If one has a 18-19 feet Crestliner-Lund Deep V Walkthrough size the boat. Where is best place to launch to jig Platte Bay? Frankfort to south, anything to north??


----------



## ThreeDogsDown

Empire on a east wind, which is very rare. Parking sucks, so early morning is your only option there. 

Glen Arbor is a tad better because of the docks, but it gets beat with no protection. East wind launch and load is best. Parking also sucks, so early morning is your only option there as well. 


Sent from my iPhone using Tapatalk


----------



## BuckeyeFootball

toto said:


> I was just there other day, yep its shallow. The other problem is, not only is the water shallow but sometimes that sand is so soft you'll sink up to your waist easily, which only compounds the problem. Hey, if you want to give it a try, be my guest, in the meantime I'll keep trying to get our, and the feds to do something about it.

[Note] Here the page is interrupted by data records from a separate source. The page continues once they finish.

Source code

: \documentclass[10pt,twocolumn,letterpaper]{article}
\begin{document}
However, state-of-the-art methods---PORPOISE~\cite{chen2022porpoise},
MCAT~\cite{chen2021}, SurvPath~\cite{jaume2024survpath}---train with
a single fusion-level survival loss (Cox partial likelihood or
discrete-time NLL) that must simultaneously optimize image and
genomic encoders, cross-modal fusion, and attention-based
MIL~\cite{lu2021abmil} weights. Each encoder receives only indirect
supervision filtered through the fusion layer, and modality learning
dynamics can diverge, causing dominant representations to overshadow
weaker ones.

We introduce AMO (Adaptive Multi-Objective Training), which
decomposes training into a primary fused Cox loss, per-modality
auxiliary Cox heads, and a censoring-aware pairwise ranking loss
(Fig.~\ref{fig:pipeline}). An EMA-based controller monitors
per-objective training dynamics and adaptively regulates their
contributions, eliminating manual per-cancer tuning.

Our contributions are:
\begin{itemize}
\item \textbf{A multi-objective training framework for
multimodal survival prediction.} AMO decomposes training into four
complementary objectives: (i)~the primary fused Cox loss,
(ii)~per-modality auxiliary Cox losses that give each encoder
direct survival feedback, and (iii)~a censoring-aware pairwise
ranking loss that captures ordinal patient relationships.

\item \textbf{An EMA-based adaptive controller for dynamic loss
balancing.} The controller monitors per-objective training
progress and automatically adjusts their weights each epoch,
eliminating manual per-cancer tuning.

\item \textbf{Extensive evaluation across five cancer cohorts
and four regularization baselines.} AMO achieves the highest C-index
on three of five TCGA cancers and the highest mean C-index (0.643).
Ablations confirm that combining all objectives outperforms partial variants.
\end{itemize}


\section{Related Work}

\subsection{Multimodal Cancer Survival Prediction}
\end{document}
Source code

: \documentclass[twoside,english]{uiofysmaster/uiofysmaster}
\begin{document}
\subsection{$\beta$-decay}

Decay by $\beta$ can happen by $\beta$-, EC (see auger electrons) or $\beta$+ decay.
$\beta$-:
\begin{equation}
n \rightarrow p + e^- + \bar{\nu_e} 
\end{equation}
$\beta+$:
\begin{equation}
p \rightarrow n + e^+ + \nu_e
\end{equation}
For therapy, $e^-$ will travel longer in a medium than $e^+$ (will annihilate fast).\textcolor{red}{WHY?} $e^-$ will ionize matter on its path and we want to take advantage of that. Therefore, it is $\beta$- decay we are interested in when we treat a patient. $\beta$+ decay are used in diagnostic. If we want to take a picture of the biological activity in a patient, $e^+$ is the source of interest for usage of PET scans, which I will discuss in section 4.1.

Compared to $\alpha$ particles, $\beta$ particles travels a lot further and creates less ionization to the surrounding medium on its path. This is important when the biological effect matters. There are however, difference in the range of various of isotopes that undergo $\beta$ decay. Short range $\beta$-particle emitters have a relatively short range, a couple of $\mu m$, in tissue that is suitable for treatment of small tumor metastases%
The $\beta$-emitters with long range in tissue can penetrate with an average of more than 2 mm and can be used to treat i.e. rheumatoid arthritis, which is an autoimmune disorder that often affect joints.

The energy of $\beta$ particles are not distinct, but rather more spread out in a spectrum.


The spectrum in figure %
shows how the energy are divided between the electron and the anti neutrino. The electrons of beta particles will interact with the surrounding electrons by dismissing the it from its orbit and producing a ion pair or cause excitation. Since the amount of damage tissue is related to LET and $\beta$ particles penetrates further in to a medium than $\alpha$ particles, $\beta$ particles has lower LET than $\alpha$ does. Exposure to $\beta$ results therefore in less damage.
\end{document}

On Facebook Jay Wesley said the feds are the ones who wont let them dredge. Some calls and emails to our congress critters need to be made.


----------



## TK81

BuckeyeFootball said:


> On Facebook Jay Wesley said the feds are the ones who wont let them dredge. Some calls and emails to our congress critters need to be made.


Last I heard, the feds said the state could dredge, but that they could not leave the spoils on the beach like they always used to do. The state probably doesn't want to deal with the spoils pile. Heather Hettinger was a member here and posted about it a few years back.









Platte Bay Angler Access


For those of you who fish Platte Bay, please see the attached news release and consider attending this meeting; https://www.nps.gov/slbe/learn/news/platte-river-mouth-restoration-and-access-plan-environmental-assessment-is-available-for-review.htm Questions can be directed to National...




www.michigan-sportsman.com





Here is what Heather said in 2017:


----------



## toto

BuckeyeFootball said:


> On Facebook Jay Wesley said the feds are the ones who wont let them dredge. Some calls and emails to our congress critters need to be made.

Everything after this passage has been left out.